Basic Rules For Kneading Dough
Basic Rules For Kneading Dough

Video: Basic Rules For Kneading Dough

Video: Basic Rules For Kneading Dough
Video: How to Knead Dough 2024, November
Anonim

The dough is a semi-finished product from which you can subsequently prepare various culinary products. Properly kneaded dough is the basis of good baked goods. After all, that's when you get the perfect dumplings, delicious pizza, fluffy buns and crispy cookies.

Basic rules for kneading dough
Basic rules for kneading dough

There are three steps to properly kneading the dough. Firstly, it is mixing all the components: yeast, salt, flour and other things into a single mass. The main rule at this moment is speed. It is necessary to mix all the ingredients as soon as possible so that the protein fractions of the flour do not swell and stick together, because then lumps are formed.

After all the ingredients are mixed, the next step is the gluten formation process. It is thanks to her that the dough acquires the ability to stretch under the influence of gases that are formed as a result of fermentation of yeast fungi. As a result, the dough acquires exceptional porosity. Desired lightness and softness.

For gluten to form correctly, you need to leave the dough alone for 15-20 minutes. Some people neglect this very moment, they immediately begin to knead the dough. After all, the hostess is always in a hurry to prepare the most delicious dishes for her family, and the household also needs to have time to devote time. But one has only to try to let the dough rest once, and only then start kneading it, as the difference in quality will immediately become obvious.

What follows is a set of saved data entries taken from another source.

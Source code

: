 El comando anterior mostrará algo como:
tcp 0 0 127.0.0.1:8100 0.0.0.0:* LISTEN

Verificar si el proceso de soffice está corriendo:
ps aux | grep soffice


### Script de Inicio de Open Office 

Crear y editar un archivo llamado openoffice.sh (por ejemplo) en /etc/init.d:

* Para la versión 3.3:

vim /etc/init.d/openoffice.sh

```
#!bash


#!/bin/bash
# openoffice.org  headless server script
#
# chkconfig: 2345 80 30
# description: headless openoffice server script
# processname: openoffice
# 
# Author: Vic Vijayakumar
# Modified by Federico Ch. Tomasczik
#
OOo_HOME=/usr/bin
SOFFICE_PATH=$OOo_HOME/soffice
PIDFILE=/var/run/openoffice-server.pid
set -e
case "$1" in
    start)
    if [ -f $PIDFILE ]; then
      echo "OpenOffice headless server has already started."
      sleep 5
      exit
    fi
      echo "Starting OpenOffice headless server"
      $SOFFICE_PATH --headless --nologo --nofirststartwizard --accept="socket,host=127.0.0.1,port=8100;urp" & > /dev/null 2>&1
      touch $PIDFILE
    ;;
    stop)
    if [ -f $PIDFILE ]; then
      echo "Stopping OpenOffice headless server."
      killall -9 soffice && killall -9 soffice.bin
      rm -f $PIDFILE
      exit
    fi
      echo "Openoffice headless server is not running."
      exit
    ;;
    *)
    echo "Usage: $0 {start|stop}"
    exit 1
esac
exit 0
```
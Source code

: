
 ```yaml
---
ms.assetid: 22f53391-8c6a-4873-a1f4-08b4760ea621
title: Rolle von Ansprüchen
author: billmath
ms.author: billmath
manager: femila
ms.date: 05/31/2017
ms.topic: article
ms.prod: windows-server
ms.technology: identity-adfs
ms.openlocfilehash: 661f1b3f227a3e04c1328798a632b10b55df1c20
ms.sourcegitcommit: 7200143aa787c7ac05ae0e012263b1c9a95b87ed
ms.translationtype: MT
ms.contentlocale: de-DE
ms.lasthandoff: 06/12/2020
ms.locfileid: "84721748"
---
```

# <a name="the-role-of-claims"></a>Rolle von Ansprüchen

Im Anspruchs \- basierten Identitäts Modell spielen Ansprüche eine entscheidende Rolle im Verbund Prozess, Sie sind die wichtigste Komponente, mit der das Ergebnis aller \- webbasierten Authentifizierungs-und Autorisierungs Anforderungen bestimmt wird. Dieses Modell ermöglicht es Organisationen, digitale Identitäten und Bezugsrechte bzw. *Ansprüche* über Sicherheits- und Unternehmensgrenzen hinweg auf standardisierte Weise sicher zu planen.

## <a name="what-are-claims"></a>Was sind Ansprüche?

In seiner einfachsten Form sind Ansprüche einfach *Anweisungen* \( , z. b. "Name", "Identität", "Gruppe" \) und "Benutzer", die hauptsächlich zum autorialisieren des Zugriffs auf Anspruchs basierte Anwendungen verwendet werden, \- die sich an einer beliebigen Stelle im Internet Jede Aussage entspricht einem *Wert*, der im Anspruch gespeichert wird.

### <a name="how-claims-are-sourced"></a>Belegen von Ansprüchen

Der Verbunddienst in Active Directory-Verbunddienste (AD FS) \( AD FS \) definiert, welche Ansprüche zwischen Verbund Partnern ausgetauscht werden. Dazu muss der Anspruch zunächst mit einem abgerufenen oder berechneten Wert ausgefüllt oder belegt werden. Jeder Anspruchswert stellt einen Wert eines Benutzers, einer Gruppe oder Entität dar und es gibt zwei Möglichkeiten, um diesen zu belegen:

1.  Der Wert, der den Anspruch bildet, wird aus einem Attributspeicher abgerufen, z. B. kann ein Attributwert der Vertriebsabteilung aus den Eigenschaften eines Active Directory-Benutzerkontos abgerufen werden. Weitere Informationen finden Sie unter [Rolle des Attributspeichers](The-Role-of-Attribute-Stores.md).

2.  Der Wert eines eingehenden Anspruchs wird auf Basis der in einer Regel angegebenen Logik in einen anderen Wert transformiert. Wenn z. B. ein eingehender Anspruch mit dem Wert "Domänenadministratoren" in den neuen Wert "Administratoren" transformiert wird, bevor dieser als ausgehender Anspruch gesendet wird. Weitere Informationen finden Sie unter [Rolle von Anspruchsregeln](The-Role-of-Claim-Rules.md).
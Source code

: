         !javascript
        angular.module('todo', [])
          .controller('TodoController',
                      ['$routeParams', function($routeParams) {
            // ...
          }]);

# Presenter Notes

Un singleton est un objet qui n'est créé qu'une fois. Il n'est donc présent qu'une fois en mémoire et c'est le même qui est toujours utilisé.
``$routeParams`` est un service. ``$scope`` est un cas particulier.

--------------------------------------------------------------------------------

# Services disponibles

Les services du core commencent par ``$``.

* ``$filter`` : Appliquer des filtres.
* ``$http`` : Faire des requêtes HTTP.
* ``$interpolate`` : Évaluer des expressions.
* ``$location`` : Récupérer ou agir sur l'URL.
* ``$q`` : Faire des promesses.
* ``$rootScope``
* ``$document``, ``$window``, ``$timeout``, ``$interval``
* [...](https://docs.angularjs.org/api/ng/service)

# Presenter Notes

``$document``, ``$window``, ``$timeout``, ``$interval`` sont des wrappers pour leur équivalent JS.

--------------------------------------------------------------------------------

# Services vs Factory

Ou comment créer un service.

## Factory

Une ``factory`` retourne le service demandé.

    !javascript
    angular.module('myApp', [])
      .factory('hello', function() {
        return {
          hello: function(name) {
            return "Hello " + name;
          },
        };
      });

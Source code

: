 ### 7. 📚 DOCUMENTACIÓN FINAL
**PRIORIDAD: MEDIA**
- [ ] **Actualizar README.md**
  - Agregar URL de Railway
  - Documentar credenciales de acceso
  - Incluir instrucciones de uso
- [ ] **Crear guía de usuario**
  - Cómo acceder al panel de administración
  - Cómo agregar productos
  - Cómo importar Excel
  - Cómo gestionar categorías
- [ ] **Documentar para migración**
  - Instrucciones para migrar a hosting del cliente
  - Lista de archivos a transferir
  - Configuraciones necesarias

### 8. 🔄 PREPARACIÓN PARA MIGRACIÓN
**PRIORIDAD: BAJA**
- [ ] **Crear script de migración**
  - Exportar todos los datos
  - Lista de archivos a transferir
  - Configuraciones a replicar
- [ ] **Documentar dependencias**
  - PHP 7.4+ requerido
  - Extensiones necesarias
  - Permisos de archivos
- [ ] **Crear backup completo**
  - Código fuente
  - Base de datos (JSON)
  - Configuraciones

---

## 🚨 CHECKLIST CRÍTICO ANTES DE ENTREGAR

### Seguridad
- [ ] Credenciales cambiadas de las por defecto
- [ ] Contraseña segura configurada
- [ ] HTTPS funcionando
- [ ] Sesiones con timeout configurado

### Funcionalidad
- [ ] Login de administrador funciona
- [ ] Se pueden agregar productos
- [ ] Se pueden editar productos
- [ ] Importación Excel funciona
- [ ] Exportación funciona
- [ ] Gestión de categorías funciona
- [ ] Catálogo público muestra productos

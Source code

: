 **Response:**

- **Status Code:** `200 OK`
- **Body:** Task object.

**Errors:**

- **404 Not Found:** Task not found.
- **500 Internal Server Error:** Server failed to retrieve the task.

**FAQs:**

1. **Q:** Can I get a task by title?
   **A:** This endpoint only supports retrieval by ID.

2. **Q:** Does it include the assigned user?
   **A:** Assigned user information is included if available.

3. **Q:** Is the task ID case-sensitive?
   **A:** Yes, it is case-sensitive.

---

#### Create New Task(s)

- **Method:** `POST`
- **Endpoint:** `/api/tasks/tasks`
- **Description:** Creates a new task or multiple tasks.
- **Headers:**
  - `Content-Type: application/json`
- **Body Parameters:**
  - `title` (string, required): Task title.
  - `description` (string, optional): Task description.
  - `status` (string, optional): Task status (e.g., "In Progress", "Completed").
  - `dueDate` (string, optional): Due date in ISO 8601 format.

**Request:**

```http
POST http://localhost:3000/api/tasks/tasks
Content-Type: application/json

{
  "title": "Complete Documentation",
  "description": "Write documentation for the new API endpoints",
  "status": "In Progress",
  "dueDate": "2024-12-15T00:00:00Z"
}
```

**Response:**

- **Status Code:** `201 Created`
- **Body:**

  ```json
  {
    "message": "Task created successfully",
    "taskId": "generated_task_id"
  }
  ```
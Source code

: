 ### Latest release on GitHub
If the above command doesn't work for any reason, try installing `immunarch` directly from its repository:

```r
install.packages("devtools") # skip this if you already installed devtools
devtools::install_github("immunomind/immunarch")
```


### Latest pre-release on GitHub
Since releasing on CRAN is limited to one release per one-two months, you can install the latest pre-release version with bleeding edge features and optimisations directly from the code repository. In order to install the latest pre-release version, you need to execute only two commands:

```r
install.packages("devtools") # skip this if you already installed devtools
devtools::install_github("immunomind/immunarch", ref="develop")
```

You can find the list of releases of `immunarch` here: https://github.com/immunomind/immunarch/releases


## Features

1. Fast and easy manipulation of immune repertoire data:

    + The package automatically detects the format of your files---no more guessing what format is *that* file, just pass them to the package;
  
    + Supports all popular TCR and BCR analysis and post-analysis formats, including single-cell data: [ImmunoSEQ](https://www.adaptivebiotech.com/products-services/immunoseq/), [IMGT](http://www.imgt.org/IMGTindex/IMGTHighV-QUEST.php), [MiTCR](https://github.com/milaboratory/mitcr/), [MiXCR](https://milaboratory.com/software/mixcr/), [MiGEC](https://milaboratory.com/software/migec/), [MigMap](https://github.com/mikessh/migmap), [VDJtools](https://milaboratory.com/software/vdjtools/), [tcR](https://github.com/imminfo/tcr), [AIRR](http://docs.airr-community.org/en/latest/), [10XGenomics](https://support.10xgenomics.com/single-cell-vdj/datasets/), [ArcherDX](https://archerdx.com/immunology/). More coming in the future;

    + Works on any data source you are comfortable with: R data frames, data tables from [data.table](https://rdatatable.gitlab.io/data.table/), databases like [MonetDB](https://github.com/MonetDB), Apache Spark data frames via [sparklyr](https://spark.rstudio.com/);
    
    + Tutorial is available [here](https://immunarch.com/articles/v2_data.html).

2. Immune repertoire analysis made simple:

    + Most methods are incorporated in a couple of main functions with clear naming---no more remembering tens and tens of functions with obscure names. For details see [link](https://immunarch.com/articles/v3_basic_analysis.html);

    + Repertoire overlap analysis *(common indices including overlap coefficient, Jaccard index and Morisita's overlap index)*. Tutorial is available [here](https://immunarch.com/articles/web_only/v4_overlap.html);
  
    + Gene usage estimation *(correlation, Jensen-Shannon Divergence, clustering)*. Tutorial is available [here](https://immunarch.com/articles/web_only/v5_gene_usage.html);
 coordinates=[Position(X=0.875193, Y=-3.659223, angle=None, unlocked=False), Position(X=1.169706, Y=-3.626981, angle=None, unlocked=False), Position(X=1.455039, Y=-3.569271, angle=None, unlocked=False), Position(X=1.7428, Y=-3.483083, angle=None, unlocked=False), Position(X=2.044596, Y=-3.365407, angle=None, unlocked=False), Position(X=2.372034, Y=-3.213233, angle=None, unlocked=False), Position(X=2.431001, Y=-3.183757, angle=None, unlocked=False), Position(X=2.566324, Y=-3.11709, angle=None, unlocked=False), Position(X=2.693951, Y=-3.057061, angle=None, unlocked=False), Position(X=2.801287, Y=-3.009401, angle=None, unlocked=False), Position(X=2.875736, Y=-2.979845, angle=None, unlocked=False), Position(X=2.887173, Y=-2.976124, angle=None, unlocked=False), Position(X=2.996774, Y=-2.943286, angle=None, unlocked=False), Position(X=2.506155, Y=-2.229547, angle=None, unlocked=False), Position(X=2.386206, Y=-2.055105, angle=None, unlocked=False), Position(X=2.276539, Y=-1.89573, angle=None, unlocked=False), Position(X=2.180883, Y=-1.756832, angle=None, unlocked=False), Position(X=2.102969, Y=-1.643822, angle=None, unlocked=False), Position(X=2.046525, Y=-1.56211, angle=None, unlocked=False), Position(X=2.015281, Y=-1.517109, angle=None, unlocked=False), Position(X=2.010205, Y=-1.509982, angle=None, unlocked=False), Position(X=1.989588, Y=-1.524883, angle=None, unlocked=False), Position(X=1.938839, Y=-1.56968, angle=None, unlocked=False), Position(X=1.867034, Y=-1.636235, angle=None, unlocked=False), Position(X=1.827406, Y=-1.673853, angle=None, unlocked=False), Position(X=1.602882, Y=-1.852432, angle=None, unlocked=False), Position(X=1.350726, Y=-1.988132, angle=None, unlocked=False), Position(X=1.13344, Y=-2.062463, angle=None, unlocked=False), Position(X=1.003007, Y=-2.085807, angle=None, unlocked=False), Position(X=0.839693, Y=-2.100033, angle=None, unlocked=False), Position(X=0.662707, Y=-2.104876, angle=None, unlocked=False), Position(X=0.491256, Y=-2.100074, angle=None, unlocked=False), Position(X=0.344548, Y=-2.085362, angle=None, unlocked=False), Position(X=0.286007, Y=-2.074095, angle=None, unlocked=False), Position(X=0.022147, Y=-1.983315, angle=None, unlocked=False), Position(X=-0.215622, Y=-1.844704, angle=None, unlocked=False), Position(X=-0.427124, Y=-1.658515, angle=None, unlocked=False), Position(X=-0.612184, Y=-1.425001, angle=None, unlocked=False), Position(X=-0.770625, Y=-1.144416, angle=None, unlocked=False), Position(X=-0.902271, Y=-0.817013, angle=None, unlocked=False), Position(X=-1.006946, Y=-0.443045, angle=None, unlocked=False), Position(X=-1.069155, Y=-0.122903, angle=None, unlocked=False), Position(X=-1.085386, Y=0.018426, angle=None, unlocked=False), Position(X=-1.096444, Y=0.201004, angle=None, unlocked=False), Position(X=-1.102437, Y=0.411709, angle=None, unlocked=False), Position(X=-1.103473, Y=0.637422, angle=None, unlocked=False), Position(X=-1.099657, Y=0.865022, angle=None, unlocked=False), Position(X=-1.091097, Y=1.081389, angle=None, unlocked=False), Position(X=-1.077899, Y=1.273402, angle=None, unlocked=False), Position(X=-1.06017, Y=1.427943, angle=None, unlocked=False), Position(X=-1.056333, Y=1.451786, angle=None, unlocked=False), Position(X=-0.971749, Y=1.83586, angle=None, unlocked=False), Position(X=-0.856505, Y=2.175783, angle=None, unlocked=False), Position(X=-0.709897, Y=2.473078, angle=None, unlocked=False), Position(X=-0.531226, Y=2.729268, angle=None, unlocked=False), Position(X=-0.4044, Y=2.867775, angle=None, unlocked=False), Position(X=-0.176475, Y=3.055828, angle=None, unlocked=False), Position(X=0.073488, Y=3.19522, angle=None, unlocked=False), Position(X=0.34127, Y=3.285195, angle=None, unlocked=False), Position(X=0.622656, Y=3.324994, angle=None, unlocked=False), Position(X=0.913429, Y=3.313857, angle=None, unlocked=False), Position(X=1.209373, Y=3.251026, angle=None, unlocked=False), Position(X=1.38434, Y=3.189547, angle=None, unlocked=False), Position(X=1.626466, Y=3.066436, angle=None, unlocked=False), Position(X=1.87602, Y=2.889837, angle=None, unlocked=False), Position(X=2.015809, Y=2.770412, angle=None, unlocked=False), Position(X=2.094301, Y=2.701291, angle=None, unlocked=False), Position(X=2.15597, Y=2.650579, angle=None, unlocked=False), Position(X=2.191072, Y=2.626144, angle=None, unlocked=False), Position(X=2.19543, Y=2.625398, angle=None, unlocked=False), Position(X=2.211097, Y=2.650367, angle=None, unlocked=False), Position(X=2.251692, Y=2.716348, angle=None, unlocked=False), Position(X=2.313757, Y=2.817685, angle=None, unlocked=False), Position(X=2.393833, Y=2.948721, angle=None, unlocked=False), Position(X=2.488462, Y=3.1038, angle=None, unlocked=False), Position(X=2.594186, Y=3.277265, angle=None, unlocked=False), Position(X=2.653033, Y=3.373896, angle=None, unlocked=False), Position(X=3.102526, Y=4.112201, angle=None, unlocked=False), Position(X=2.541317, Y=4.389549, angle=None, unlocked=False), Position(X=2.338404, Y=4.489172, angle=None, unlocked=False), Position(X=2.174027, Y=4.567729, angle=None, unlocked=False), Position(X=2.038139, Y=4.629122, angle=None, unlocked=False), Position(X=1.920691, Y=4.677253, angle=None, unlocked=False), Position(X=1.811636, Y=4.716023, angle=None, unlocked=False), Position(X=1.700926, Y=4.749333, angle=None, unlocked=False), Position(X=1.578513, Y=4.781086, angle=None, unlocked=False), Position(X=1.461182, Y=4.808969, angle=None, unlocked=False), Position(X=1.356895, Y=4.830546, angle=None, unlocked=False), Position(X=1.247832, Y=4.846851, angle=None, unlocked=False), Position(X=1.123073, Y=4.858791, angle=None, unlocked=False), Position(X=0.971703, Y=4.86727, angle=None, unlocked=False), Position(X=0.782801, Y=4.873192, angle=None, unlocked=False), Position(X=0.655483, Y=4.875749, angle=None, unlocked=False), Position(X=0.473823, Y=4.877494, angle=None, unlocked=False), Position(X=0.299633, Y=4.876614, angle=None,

Achieving the correct elasticity of the test bed is possible thanks to the third stage. The secret to the correct kneading is simple: the process should take several minutes. If the basis is wheat flour of the first grade, kneading should continue for at least 10 minutes. When flour is mixed with bran or whole grains, knead with the utmost care. The base with rye flour can be mixed for just a couple of minutes, because this particular variety contains a small amount of gluten, so it takes little time to glue it.

Of course, these are not all the rules for an excellent dough kneading, because you still need to prepare all the components with high quality. First of all, you need to sift the flour with high quality and several times, in this case it will be enriched with oxygen as much as possible, and this, in turn, will improve the fermentation processes.

For a steam-free method, you must immediately mix all the components, and the secret is that the yeast must first be thoroughly dissolved in warm water. But the best way to knead the dough is with a wooden spoon or spatula.

If the dough is prepared in a sponge way, the base is prepared from half the amount of flour, and yeast, water or milk is added in full. The secret of an ideal dough is that it should rise as much as possible, this requires 3-4 hours and a warm place. After this time, add the remaining amount of flour, eggs, sugar and butter. Everything must be thoroughly mixed, left for another 1, 5-2 hours.

Experts recommend placing straws in the dough for better discharge of carbon dioxide.

Thus, with the help of small but very effective secrets, you can easily knead an excellent dough. After all, it is then that you will be able to cook the most delicious pastries and please your loved ones with buns, pies, buns.